Hay muchas coristas y
bailarinas: imposible diferenciarlas, pero gracias a las páginas especializadas
de internet, puedo nombrarlas, en orden alfabético: Betty y Sue Allen, Marie
Ardell, Bette Arlen, Marcella Becker, Madge Blacke, Gwen Carter, Jeanne Coyne,
Patricia Denise, Gloria DeWord, Marietta Elliott, Betty Erbes, Sherley
Glickman, Betty Hannon, Joyce Horne, Patricia Jackson, Joi Lanning, Janet
Lavis, Virginia Lee, Silvia Lewis, Joan Maloney, Dorothy McCarty, Ann McCrea,
Sheila Meyers, Gloria Moore, Marilyn Moore, Peggy Murray, Ann Neyland, Dorothy
Patrick, Sherley Jean Rickett, Joanne Rio, Joel Robinson, Joette Robinson,
Audery Saunders, Betty Scott, Elaine Stewart, Dee Turnell, Audrey Washburn y
Norma Zimmer (todas ellas actuaron cuando menos en una cinta más).

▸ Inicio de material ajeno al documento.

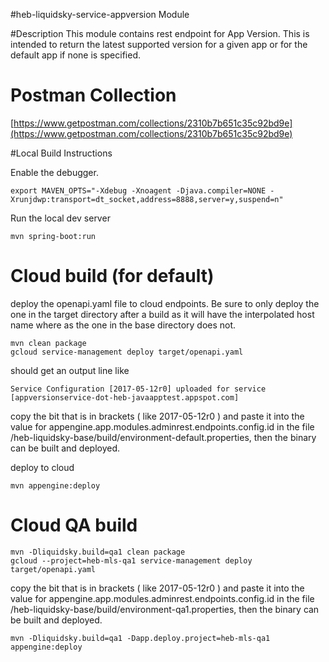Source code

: #heb-liquidsky-service-appversion Module


#Description
This module contains rest endpoint for App Version.  This is intended to return the latest supported version for a given app or for the default app if none is specified.

# Postman Collection
[https://www.getpostman.com/collections/2310b7b651c35c92bd9e](https://www.getpostman.com/collections/2310b7b651c35c92bd9e)

#Local Build Instructions

Enable the debugger.

	export MAVEN_OPTS="-Xdebug -Xnoagent -Djava.compiler=NONE -Xrunjdwp:transport=dt_socket,address=8888,server=y,suspend=n"

Run the local dev server
	
	mvn spring-boot:run


# Cloud build (for default)
deploy the openapi.yaml file to cloud endpoints.  Be sure to only deploy the one in the target directory after a build as it will have the interpolated host name where as the one in the base directory does not. 

	mvn clean package
	gcloud service-management deploy target/openapi.yaml
	
should get an output line like
	
	Service Configuration [2017-05-12r0] uploaded for service [appversionservice-dot-heb-javaapptest.appspot.com]

copy the bit that is in brackets ( like 2017-05-12r0 ) and paste it into the value for appengine.app.modules.adminrest.endpoints.config.id in the file /heb-liquidsky-base/build/environment-default.properties, then the binary can be built and deployed.

deploy to cloud

	mvn appengine:deploy

# Cloud QA build

	mvn -Dliquidsky.build=qa1 clean package
	gcloud --project=heb-mls-qa1 service-management deploy target/openapi.yaml

copy the bit that is in brackets ( like 2017-05-12r0 ) and paste it into the value for appengine.app.modules.adminrest.endpoints.config.id in the file /heb-liquidsky-base/build/environment-qa1.properties, then the binary can be built and deployed.

		
	mvn -Dliquidsky.build=qa1 -Dapp.deploy.project=heb-mls-qa1 appengine:deploy


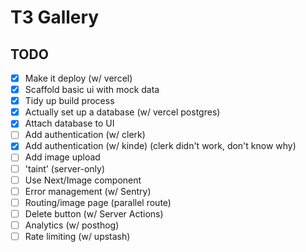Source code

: # T3 Gallery

## TODO

- [x] Make it deploy (w/ vercel)
- [x] Scaffold basic ui with mock data
- [x] Tidy up build process
- [x] Actually set up a database (w/ vercel postgres)
- [x] Attach database to UI
- [ ] Add authentication (w/ clerk)
- [x] Add authentication (w/ kinde) (clerk didn't work, don't know why)
- [ ] Add image upload
- [ ] 'taint' (server-only)
- [ ] Use Next/Image component
- [ ] Error management (w/ Sentry)
- [ ] Routing/image page (parallel route)
- [ ] Delete button (w/ Server Actions)
- [ ] Analytics (w/ posthog)
- [ ] Rate limiting (w/ upstash)
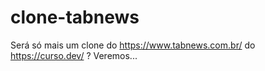 # clone-tabnews

Será só mais um clone do https://www.tabnews.com.br/ do https://curso.dev/ ? Veremos...
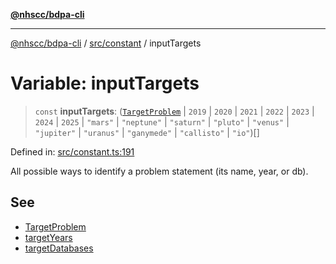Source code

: [**@nhscc/bdpa-cli**](../../../README.md)

***

[@nhscc/bdpa-cli](../../../README.md) / [src/constant](../README.md) / inputTargets

# Variable: inputTargets

> `const` **inputTargets**: ([`TargetProblem`](../type-aliases/TargetProblem.md) \| `2019` \| `2020` \| `2021` \| `2022` \| `2023` \| `2024` \| `2025` \| `"mars"` \| `"neptune"` \| `"saturn"` \| `"pluto"` \| `"venus"` \| `"jupiter"` \| `"uranus"` \| `"ganymede"` \| `"callisto"` \| `"io"`)[]

Defined in: [src/constant.ts:191](https://github.com/nhscc/bdpa-cli/blob/c94db553ec39d857ac60551d2e8f859ed5e499b8/src/constant.ts#L191)

All possible ways to identify a problem statement (its name, year, or db).

## See

 - [TargetProblem](TargetProblem.md)
 - [targetYears](targetYears.md)
 - [targetDatabases](targetDatabases.md)
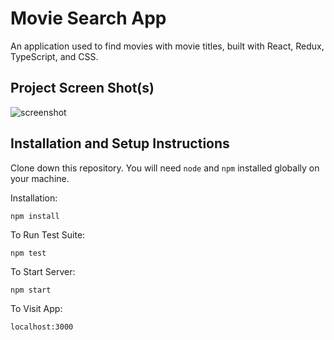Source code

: # Movie Search App

An application used to find movies with movie titles, built with React, Redux, TypeScript, and CSS.

## Project Screen Shot(s)

![screenshot](./screenshot.jpg)

## Installation and Setup Instructions

Clone down this repository. You will need `node` and `npm` installed globally on your machine.

Installation:

`npm install`

To Run Test Suite:

`npm test`

To Start Server:

`npm start`

To Visit App:

`localhost:3000`
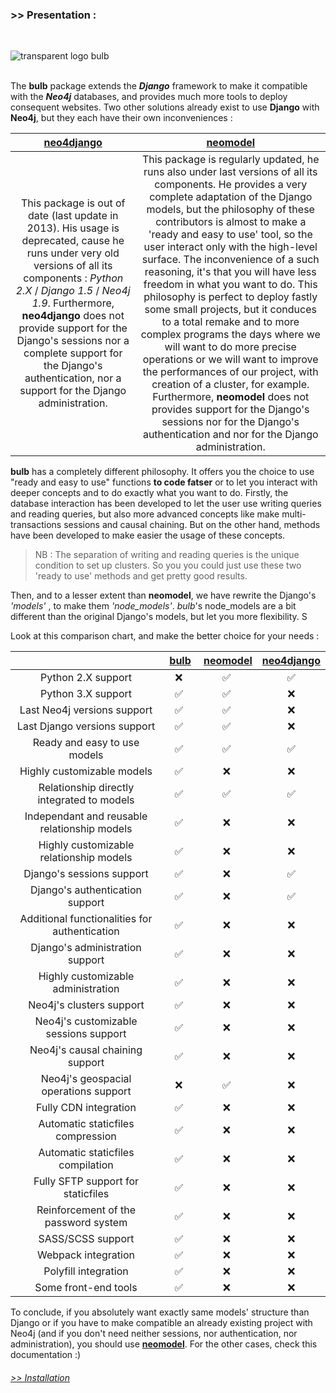 ### >> Presentation :
<br/>

![transparent logo bulb](../img/bulb_logo.jpg)
<br/>
<br/>

The **bulb** package extends the **_Django_** framework to make it compatible with the **_Neo4j_** databases, and provides much more tools to deploy consequent websites.
Two other solutions already exist to use **Django** with **Neo4j**, but they each have their own inconveniences :  

| [**neo4django**](https://github.com/scholrly/neo4django) | [**neomodel**](https://github.com/neo4j-contrib/neomodel) |
|:--------------:|:------------:|
| This package is out of date (last update in 2013). His usage is deprecated, cause he runs under very old versions of all its components : _Python 2.X_ / _Django 1.5_ / _Neo4j 1.9_. Furthermore, **neo4django** does not provide support for the Django's sessions nor a complete support for the Django's authentication, nor a support for the Django administration. | This package is regularly updated, he runs also under last versions of all its components. He provides a very complete adaptation of the Django models, but the philosophy of these contributors is almost to make a 'ready and easy to use' tool, so the user interact only with the high-level surface. The inconvenience of a such reasoning, it's that you will have less freedom in what you want to do. This philosophy is perfect to deploy fastly some small projects, but it conduces to a total remake and to more complex programs the days where we will want to do more precise operations or we will want to improve the performances of our project, with creation of a cluster, for example. Furthermore, **neomodel** does not provides support for the Django's sessions nor for the Django's authentication and nor for the Django administration. |

**bulb** has a completely different philosophy. It offers you the choice to use "ready and easy to use" functions **to code fatser** or to let you interact with deeper concepts and to do exactly what you want to do. Firstly, the database interaction has been developed to let the user use writing queries and reading queries, but also more advanced concepts like make multi-transactions sessions and causal chaining. But on the other hand, methods have been developed to make easier the usage of these concepts.
> NB : The separation of writing and reading queries is the unique condition to set up clusters. So you you could just use these two 'ready to use' methods and get pretty good results.

Then, and to a lesser extent than **neomodel**, we have rewrite the Django's _'models'_ , to make them _'node_models'_. *bulb*'s node_models are a bit different than the original Django's models, but let you more flexibility. S

Look at this comparison chart, and make the better choice for your needs :

| | [**bulb**](https://github.com/LilaRest/bulb) | [**neomodel**](https://github.com/neo4j-contrib/neomodel) | [**neo4django**](https://github.com/scholrly/neo4django) |
|:--------------:|:------------:|:--------------:|:------------:|
| Python 2.X support | ❌ | ✅ | ✅ |
| Python 3.X support | ✅ | ✅ | ❌ |
| Last Neo4j versions support | ✅ | ✅ | ❌ |
| Last Django versions support | ✅ | ✅ | ❌ |
| Ready and easy to use models | ✅ | ✅ | ✅ |
| Highly customizable models | ✅ | ❌ | ❌ |
| Relationship directly integrated to models | ✅ | ✅ | ✅ |
| Independant and reusable relationship models | ✅ | ❌ | ❌ |
| Highly customizable relationship models | ✅ | ❌ | ❌ |
| Django's sessions support | ✅ | ❌ | ✅ |
| Django's authentication support | ✅ | ❌ | ✅ |
| Additional functionalities for authentication | ✅ | ❌ | ❌ |
| Django's administration support | ✅ | ❌ | ❌ |
| Highly customizable administration | ✅ | ❌ | ❌ |
| Neo4j's clusters support | ✅ | ❌ | ❌ |
| Neo4j's customizable sessions support | ✅ | ❌ | ❌ |
| Neo4j's causal chaining support | ✅ | ❌ | ❌ |
| Neo4j's geospacial operations support | ❌ | ✅ | ❌ |
| Fully CDN integration | ✅ | ❌ | ❌ |
| Automatic staticfiles compression | ✅ | ❌ | ❌ |
| Automatic staticfiles compilation | ✅ | ❌ | ❌ |
| Fully SFTP support for staticfiles | ✅ | ❌ | ❌ |
| Reinforcement of the password system | ✅ | ❌ | ❌ |
| SASS/SCSS support | ✅ | ❌ | ❌ |
| Webpack integration | ✅ | ❌ | ❌ |
| Polyfill integration | ✅ | ❌ | ❌ |
| Some front-end tools | ✅ | ❌ | ❌ |

To conclude, if you absolutely want exactly same models' structure than Django or if you have to make compatible an already existing project with Neo4j (and if you don't need neither sessions, nor authentication, nor administration), you should use [**neomodel**](https://github.com/neo4j-contrib/neomodel).
For the other cases, check this documentation :)

###### [>> Installation](https://bulb.readthedocs.io/en/latest/installation/)
<br/>
<br/>
<br/>
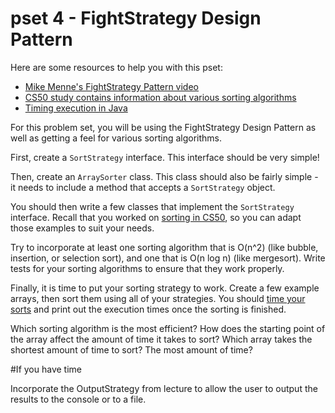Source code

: pset 4 - FightStrategy Design Pattern
======

Here are some resources to help you with this pset:

* [Mike Menne's FightStrategy Pattern video](http://tv.launchcode.us/#/videos/java_strategy?lesson=Java)
* [CS50 study contains information about various sorting algorithms](https://study.cs50.net/)
* [Timing execution in Java](http://www.tutorialspoint.com/java/lang/system_nanotime.htm)

For this problem set, you will be using the FightStrategy Design Pattern as well as getting a feel for various sorting algorithms.

First, create a `SortStrategy` interface. This interface should be very simple!

Then, create an `ArraySorter` class. This class should also be fairly simple - it needs to include a method that accepts a `SortStrategy` object.

You should then write a few classes that implement the `SortStrategy` interface. Recall that you worked on [sorting in CS50](http://cdn.cs50.net/2015/spring/psets/3/pset3/pset3.html#sorting), so you can adapt those examples to suit your needs.

Try to incorporate at least one sorting algorithm that is O(n^2) (like bubble, insertion, or selection sort), and one that is O(n log n) (like mergesort). Write tests for your sorting algorithms to ensure that they work properly.

Finally, it is time to put your sorting strategy to work. Create a few example arrays, then sort them using all of your strategies. You should [time your sorts](http://stackoverflow.com/questions/180158/how-do-i-time-a-methods-execution-in-java) and print out the execution times once the sorting is finished.

Which sorting algorithm is the most efficient? How does the starting point of the array affect the amount of time it takes to sort? Which array takes the shortest amount of time to sort? The most amount of time?

#If you have time

Incorporate the OutputStrategy from lecture to allow the user to output the results to the console or to a file.
 
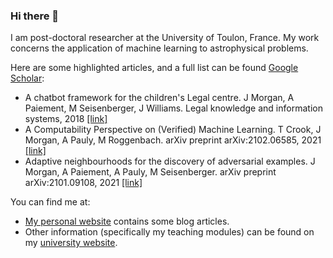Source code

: ### Hi there 👋

I am post-doctoral researcher at the University of Toulon, France. My work concerns the application of machine learning to astrophysical problems. 

Here are some highlighted articles, and a full list can be found <a href="https://scholar.google.com/citations?user=AO1az5YAAAAJ">Google Scholar</a>:
- A chatbot framework for the children's Legal centre. J Morgan, A Paiement, M Seisenberger, J Williams. Legal knowledge and information systems, 2018 <a href="https://scholar.google.com/citations?view_op=view_citation&user=AO1az5YAAAAJ&citation_for_view=AO1az5YAAAAJ:d1gkVwhDpl0C">[link]</a>
- A Computability Perspective on (Verified) Machine Learning. T Crook, J Morgan, A Pauly, M Roggenbach. arXiv preprint arXiv:2102.06585, 2021 <a href="https://scholar.google.com/citations?view_op=view_citation&user=AO1az5YAAAAJ&citation_for_view=AO1az5YAAAAJ:UeHWp8X0CEIC">[link]</a>
- Adaptive neighbourhoods for the discovery of adversarial examples. J Morgan, A Paiement, A Pauly, M Seisenberger. arXiv preprint arXiv:2101.09108, 2021 <a href="https://scholar.google.com/citations?view_op=view_citation&user=AO1az5YAAAAJ&citation_for_view=AO1az5YAAAAJ:qjMakFHDy7sC">[link]</a>

You can find me at:
- <a href="https://blog.morganwastaken.com">My personal website</a> contains some blog articles.
- Other information (specifically my teaching modules) can be found on my <a href="https://pageperso.lis-lab.fr/jay.morgan/index.html">university website</a>.
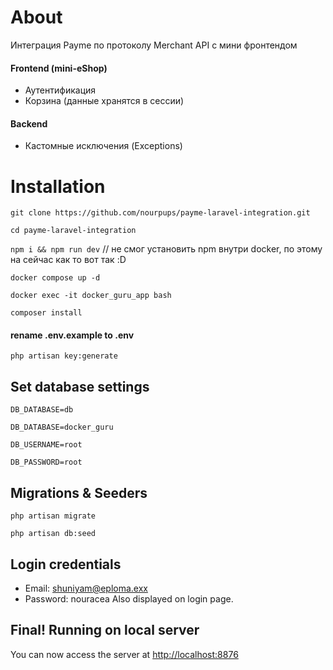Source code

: # About
Интеграция Payme по протоколу Merchant API с мини фронтендом
#### Frontend (mini-eShop)
- Аутентификация 
- Корзина (данные хранятся в сессии)
#### Backend 
- Кастомные исключения (Exceptions)
# Installation

`git clone https://github.com/nourpups/payme-laravel-integration.git`

`cd payme-laravel-integration`

`npm i && npm run dev` // не смог установить npm внутри docker, по этому на сейчас как то вот так :D

`docker compose up -d`

`docker exec -it docker_guru_app bash`

`composer install`

#### rename .env.example to .env

`php artisan key:generate`


## Set database settings

`DB_DATABASE=db`

`DB_DATABASE=docker_guru`

`DB_USERNAME=root`

`DB_PASSWORD=root`

## Migrations & Seeders

`php artisan migrate`

`php artisan db:seed`

## Login credentials
- Email: shuniyam@eploma.exx
- Password: nouracea
  Also displayed on login page.

## Final! Running on local server


You can now access the server at [http://localhost:8876](http://localhost:8876)

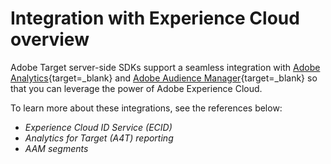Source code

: # Integration with Experience Cloud overview

Adobe Target server-side SDKs support a seamless integration with [Adobe Analytics](https://business.adobe.com/products/analytics/adobe-analytics.html){target=_blank} and [Adobe Audience Manager](https://business.adobe.com/products/audience-manager/adobe-audience-manager.html){target=_blank} so that you can leverage the power of Adobe Experience Cloud. 

To learn more about these integrations, see the references below:

* *Experience Cloud ID Service (ECID)*
* *Analytics for Target (A4T) reporting*
* *AAM segments*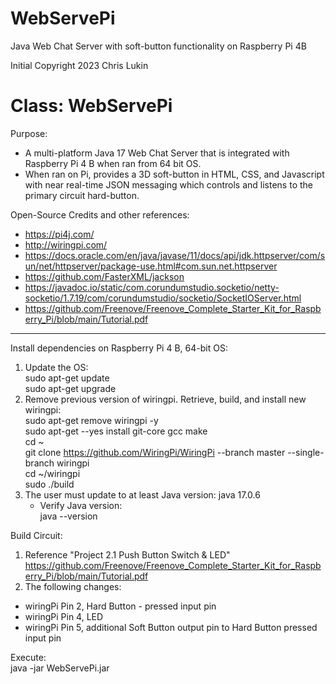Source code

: # WebServePi
 Java Web Chat Server with soft-button functionality on Raspberry Pi 4B

Initial Copyright 2023 Chris Lukin

# Class: WebServePi

Purpose:
* A multi-platform Java 17 Web Chat Server that is integrated with Raspberry Pi 4 B when ran from 64 bit OS.
* When ran on Pi, provides a 3D soft-button in HTML, CSS, and Javascript with near real-time JSON messaging which controls
and listens to the primary circuit hard-button.

Open-Source Credits and other references:
* https://pi4j.com/
* http://wiringpi.com/
* https://docs.oracle.com/en/java/javase/11/docs/api/jdk.httpserver/com/sun/net/httpserver/package-use.html#com.sun.net.httpserver
* https://github.com/FasterXML/jackson
* https://javadoc.io/static/com.corundumstudio.socketio/netty-socketio/1.7.19/com/corundumstudio/socketio/SocketIOServer.html  
* https://github.com/Freenove/Freenove_Complete_Starter_Kit_for_Raspberry_Pi/blob/main/Tutorial.pdf

***
Install dependencies on Raspberry Pi 4 B, 64-bit OS:
1) Update the OS:  
sudo apt-get update   
sudo apt-get upgrade
2) Remove previous version of wiringpi. Retrieve, build, and install new wiringpi:  
sudo apt-get remove wiringpi -y  
sudo apt-get --yes install git-core gcc make   
cd ~  
git clone https://github.com/WiringPi/WiringPi --branch master --single-branch wiringpi  
cd ~/wiringpi  
sudo ./build  
3) The user must update to at least Java version: java 17.0.6  
   * Verify Java version:  
java --version

Build Circuit:
1) Reference "Project 2.1 Push Button Switch & LED"  
https://github.com/Freenove/Freenove_Complete_Starter_Kit_for_Raspberry_Pi/blob/main/Tutorial.pdf
2) The following changes:  
* wiringPi Pin 2, Hard Button - pressed input pin 
* wiringPi Pin 4, LED
* wiringPi Pin 5, additional Soft Button output pin to Hard Button pressed input pin   

Execute:  
java -jar WebServePi.jar
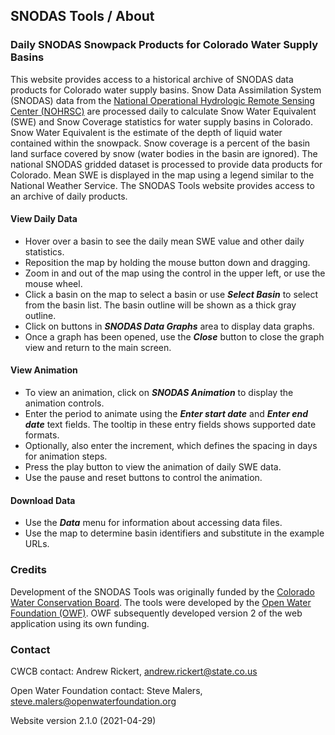 ## SNODAS Tools / About ##

### Daily SNODAS Snowpack Products for Colorado Water Supply Basins ###

This website provides access to a historical archive of SNODAS data products for
Colorado water supply basins. Snow Data Assimilation System (SNODAS) data from the
<a href="https://www.nohrsc.noaa.gov/interactive/html/map.html">National Operational Hydrologic Remote Sensing Center (NOHRSC)</a>
are processed daily to calculate Snow Water Equivalent (SWE) and Snow Coverage statistics
for water supply basins in Colorado. Snow Water Equivalent is the estimate of the
depth of liquid water contained within the snowpack. Snow coverage is a percent
of the basin land surface covered by snow (water bodies in the basin are ignored).
The national SNODAS gridded dataset is processed to provide data products for Colorado.
Mean SWE is displayed in the map using a legend similar to the National Weather Service.
The SNODAS Tools website provides access to an archive of daily products.

#### View Daily Data ####

* Hover over a basin to see the daily mean SWE value and other daily statistics.
* Reposition the map by holding the mouse button down and dragging.
* Zoom in and out of the map using the control in the upper left, or use the mouse wheel.
* Click a basin on the map to select a basin or use ***Select Basin*** to select
from the basin list. The basin outline will be shown as a thick gray outline.
* Click on buttons in ***SNODAS Data Graphs*** area to display data graphs.
* Once a graph has been opened, use the ***Close*** button to close the graph view
and return to the main screen.

#### View Animation ####

* To view an animation, click on ***SNODAS Animation*** to display the animation
controls.
* Enter the period to animate using the ***Enter start date*** and ***Enter end date***
text fields. The tooltip in these entry fields shows supported date formats.
* Optionally, also enter the increment, which defines the spacing in days for animation
steps.
* Press the play button to view the animation of daily SWE data.
* Use the pause and reset buttons to control the animation.

#### Download Data ####

* Use the ***Data*** menu for information about accessing data files.
* Use the map to determine basin identifiers and substitute in the example URLs.

### Credits ###

Development of the SNODAS Tools was originally funded by the
<a href="http://cwcb.state.co.us" target="_blank">Colorado Water Conservation Board</a>.
The tools were developed by the
<a href="http://openwaterfoundation.org" target="_blank">Open Water Foundation (OWF)</a>.
OWF subsequently developed version 2 of the web application using its own funding.

### Contact ###

CWCB contact: Andrew Rickert, <a href="mailto:andrew.rickert@state.co.us">andrew.rickert@state.co.us</a>

Open Water Foundation contact: Steve Malers, <a href="mailto:steve.malers@openwaterfoundation.org">
steve.malers@openwaterfoundation.org</a>

Website version 2.1.0 (2021-04-29)
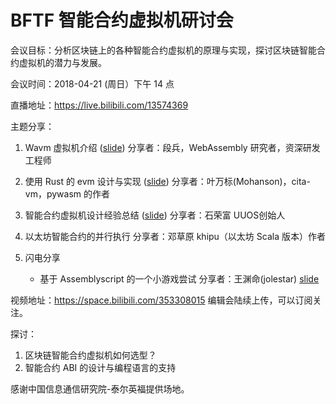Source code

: # BFTF 智能合约虚拟机研讨会

 会议目标：分析区块链上的各种智能合约虚拟机的原理与实现，探讨区块链智能合约虚拟机的潜力与发展。

 会议时间：2018-04-21 (周日）下午 14 点

 直播地址：https://live.bilibili.com/13574369

 主题分享：

1. Wavm 虚拟机介绍 ([slide](./wavm.pdf))
   分享者：段兵，WebAssembly 研究者，资深研发工程师

2. 使用 Rust 的 evm 设计与实现 ([slide](./evm.md))
   分享者：叶万标(Mohanson)，cita-vm，pywasm 的作者

3. 智能合约虚拟机设计经验总结 ([slide](./智能合约虚拟机设计经验总结.pdf))
   分享者：石荣富 UUOS创始人

4. 以太坊智能合约的并行执行
   分享者：邓草原 khipu（以太坊 Scala 版本）作者

5. 闪电分享

   * 基于 Assemblyscript 的一个小游戏尝试  分享者：王渊命(jolestar) [slide](./assemblyscript-jolestar.md)



视频地址：<https://space.bilibili.com/353308015> 编辑会陆续上传，可以订阅关注。

探讨：

1. 区块链智能合约虚拟机如何选型？
2. 智能合约 ABI 的设计与编程语言的支持

 感谢中国信息通信研究院-泰尔英福提供场地。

Superan con
mucho la presencia masculina: imposible no admirarlas, no entender su
ductilidad; las mujeres aportan la gracia en la cinta; aportan belleza,
sensibilidad, elegancia. A Stanley Donen le gustaban las mujeres.
Una mujer
enfurecida increpó en una ocasión a James Thurber por odiar a las mujeres; él
lo negó con toda sinceridad, pero lo pensó mejor y publicó una serie de
razones: cito, hoy, sólo unas cuantas: siempre encuentran lo que los hombres
perdemos, y lo recalcan con un tono que no oculta una superioridad
indiscutible; aportaron al idioma frases como “ay, qué
lindo”, “qué monada”; la que me pareció más evidente y con lo que estoy más de
acuerdo: lanzan una pelota (de beisbol, de tenis) o cualquier objeto
adelantando el pie equivocado, y siempre pierden un guante; ahora que no los
usan, lo que pierden es un calcetín: no un par, uno solo.
Anna Ivanovic,
Maria Sharapova, Alina Miskyna y sobre todo Tsvetana Pironkova, cuatro tenistas
muy destacadas, miden cuando menos 1.80. ¿Para qué?